The Importance of Trust
Trust is an underrated lubricant for success in any organization.
It’s the critical key component of healthy relationships. Because businesses are built on the relationships between team members, trust will be what powers you through every phase of your company. It will lead to your team’s mutual success (however you define it).
Or trust will be what sinks you.
Losing Trust
Most of the time, people lose trust without realizing it. Here’s what you can do to have people stop believing in you and what you say:
Be overly political. While espousing views on the latest political debate might annoy your coworkers, you’ll upset them more by playing office politics.
Being an appeaser. Don’t tell people what they want to hear. Stop pandering. It’s insulting.
Being a liar. I know, this is obvious. But when you say one thing to managers about their performance and something else to the board, you are in fact a liar.
Being inauthentic. If you’re sending team-wide communications using cliched and branded language, you earn your eye rolls.
Being afraid of bad news. You have to celebrate your wins and acknowledge your losses.
Being a bullshitter. Specifically, bullshitting your company’s best bullshitters from sales and marketing. You think they can’t see through you?
I want to call this out: Tell your team the truth. Don’t stand in front of your people and say that everything’s great when it isn’t. If change is coming, tell the team what it is and why it’s happening. Be honest and don’t hide behind “proper messaging.”
But there’s good news! Trust doesn’t only collapse. It can be built.
Rebuilding Trust
It doesn’t matter if you’re repairing a problem or want to build a strong foundation, here’s how to get people to believe in you, your company, and each other.
There are two things you must pay special attention to:
Culture. Specifically, a culture of openness and transparency. People need to be unafraid to say what’s necessary and feel that you heard them. Once you destroy culture, you can’t fix it. Remember, people will work long and hard to solve problems. But they will kill themselves to solve problems they care about.
Executive trust. Everyone hates a micromanager. You hired managers, let them lead. Give them specific, measurable goals and have your people achieve them independently. Show that you believe they can make the right decisions. But make sure your execs aren’t in over their head. Make sure people trust them.
Don’t ignore these either:
Constant communication. People hate being left in the dark, but they love being in the know. Overcommunication is okay.
Honesty. If you’re always honest, people know where they stand with you. They can plan accordingly.

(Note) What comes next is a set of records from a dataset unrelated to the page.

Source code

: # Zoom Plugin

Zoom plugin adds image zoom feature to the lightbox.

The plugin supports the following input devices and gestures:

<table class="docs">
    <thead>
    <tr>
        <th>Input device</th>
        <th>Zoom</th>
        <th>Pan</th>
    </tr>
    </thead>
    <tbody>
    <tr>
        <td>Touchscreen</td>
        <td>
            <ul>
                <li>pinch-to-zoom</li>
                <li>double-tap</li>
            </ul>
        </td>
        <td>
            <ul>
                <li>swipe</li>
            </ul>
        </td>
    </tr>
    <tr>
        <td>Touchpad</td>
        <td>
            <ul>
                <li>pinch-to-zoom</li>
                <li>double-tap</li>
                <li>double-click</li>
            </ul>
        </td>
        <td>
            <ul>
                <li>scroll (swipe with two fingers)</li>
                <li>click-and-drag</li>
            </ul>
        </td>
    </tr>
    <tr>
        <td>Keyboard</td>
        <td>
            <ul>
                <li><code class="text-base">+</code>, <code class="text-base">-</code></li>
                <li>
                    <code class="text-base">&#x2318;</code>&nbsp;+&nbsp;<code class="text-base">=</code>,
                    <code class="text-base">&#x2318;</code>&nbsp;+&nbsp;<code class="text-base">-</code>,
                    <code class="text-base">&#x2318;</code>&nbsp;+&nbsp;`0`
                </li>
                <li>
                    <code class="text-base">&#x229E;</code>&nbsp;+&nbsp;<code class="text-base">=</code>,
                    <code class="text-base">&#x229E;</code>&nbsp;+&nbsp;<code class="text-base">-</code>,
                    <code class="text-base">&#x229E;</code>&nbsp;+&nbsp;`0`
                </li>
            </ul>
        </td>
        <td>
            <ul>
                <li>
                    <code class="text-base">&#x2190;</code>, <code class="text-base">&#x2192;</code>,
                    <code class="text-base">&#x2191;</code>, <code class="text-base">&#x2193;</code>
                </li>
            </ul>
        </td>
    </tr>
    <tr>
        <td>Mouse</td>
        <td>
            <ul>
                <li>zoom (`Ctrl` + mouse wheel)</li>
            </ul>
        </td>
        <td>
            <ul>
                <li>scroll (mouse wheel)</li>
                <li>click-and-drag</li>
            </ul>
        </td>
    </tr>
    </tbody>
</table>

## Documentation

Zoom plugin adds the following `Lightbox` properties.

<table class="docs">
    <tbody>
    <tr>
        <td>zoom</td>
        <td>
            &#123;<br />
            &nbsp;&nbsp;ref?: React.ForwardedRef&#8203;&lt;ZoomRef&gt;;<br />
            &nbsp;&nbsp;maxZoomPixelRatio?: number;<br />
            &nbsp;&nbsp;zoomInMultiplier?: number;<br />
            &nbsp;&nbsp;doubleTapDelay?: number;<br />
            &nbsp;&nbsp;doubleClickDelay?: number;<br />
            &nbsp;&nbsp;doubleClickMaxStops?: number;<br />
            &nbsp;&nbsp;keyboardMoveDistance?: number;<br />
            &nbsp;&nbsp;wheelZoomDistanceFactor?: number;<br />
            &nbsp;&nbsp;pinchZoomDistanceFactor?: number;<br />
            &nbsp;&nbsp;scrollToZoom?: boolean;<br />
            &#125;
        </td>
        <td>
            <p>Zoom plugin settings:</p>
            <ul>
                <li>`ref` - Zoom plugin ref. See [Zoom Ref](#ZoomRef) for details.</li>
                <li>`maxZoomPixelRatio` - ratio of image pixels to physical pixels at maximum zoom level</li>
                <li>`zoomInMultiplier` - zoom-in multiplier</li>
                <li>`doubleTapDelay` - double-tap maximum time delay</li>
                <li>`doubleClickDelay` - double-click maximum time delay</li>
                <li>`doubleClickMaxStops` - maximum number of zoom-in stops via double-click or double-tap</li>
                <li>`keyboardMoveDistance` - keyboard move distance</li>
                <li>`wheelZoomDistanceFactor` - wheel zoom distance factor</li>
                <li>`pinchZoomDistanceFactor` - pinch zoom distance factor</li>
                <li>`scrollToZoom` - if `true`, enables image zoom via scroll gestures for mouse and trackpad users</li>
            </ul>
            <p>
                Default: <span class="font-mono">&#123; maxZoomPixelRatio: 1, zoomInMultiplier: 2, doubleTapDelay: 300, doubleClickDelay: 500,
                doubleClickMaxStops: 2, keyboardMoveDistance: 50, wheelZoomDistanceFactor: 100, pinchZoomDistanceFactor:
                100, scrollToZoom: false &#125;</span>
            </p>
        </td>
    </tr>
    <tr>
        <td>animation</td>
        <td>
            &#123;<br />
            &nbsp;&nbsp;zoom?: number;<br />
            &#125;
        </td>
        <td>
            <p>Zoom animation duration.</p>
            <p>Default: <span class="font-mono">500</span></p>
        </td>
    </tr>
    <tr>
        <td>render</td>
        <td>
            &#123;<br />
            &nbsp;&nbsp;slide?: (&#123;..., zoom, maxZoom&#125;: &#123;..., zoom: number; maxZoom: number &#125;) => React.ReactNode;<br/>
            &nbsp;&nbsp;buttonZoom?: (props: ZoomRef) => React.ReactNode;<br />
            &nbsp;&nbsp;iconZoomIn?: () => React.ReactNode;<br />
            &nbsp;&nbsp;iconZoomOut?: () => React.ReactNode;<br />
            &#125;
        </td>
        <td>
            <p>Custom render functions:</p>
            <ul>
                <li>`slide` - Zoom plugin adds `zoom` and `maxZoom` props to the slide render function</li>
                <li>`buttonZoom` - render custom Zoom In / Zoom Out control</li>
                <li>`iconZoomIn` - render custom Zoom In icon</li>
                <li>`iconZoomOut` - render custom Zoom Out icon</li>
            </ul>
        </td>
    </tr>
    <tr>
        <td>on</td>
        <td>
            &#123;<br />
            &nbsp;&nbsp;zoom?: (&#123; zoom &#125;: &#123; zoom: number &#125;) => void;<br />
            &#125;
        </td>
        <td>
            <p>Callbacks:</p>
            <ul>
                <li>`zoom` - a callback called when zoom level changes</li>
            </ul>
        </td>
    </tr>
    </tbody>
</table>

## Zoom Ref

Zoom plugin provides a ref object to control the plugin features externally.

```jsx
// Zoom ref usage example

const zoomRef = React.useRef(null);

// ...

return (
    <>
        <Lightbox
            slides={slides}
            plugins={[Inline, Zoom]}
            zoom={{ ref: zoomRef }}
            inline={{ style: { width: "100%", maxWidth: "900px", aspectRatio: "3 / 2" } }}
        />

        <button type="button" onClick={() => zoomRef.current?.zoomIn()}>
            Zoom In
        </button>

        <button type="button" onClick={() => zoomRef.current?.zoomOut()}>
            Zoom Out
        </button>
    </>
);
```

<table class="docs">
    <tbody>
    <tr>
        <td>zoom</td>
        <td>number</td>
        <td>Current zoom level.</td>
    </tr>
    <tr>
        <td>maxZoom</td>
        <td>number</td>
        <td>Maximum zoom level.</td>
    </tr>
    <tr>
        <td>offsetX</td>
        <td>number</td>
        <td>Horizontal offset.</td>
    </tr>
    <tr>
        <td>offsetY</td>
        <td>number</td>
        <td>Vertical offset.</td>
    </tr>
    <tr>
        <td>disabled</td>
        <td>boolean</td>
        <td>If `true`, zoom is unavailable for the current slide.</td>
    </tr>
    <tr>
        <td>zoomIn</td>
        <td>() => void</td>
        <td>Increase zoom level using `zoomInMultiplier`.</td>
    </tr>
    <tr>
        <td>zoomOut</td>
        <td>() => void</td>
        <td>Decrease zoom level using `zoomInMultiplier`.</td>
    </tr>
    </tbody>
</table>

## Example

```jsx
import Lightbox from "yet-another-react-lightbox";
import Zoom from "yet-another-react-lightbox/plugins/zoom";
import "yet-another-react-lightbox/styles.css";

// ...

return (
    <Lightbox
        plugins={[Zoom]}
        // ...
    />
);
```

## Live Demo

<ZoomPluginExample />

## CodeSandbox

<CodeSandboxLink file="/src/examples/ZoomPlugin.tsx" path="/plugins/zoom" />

Equity understanding. Normally, equity is a nebulous number. But you can help your employees understand what it means and why they have it. Ownership is a powerful incentive — that’s why you allocate it to your team in the first place
Commitments. Your team makes commitments to you all the time. You should reciprocate. And you should always meet your commitments.
The opposite of Machiavelli. Don’t play that game. Do what you say. No smile and waving.
Critical feedback. People respect leaders who give them the honest truth.
Manage your board: Don’t be a pawn for some VC who isn’t independent and has no clue what it’s like to run a business. The same treatment applies to the VC who ran a business back in the day but has forgotten how. Everyone sees through it.
These steps aren’t difficult. You need to follow them consistently if you’re going to create trust.
But sometimes, trust isn’t achievable.
The Untrustables
Trust can be lost or won. But some people don’t deserve it at all. Identify them.
Are they always thinking of storylines? Do they actually use the words storyline?
Do they show up, pretending to be your friend, to help you “work out a situation?”
Are they a “close friend” but they say things like “I can’t tell you that” or “I know you better than you know yourself?”
Do they forget where their bread is buttered? Better yet, do they have misconceptions and delusions of grandeur regarding their role baking the bread or even buttering it in the first place?
Are you with me through that last one? Good.
Smells likes bullshit, right? These are tactics for manipulating people, not building real relationships.
Your organization needs trust if it’s going to succeed. Discard these people like yesterday’s trash. Keep them out of your company and your life.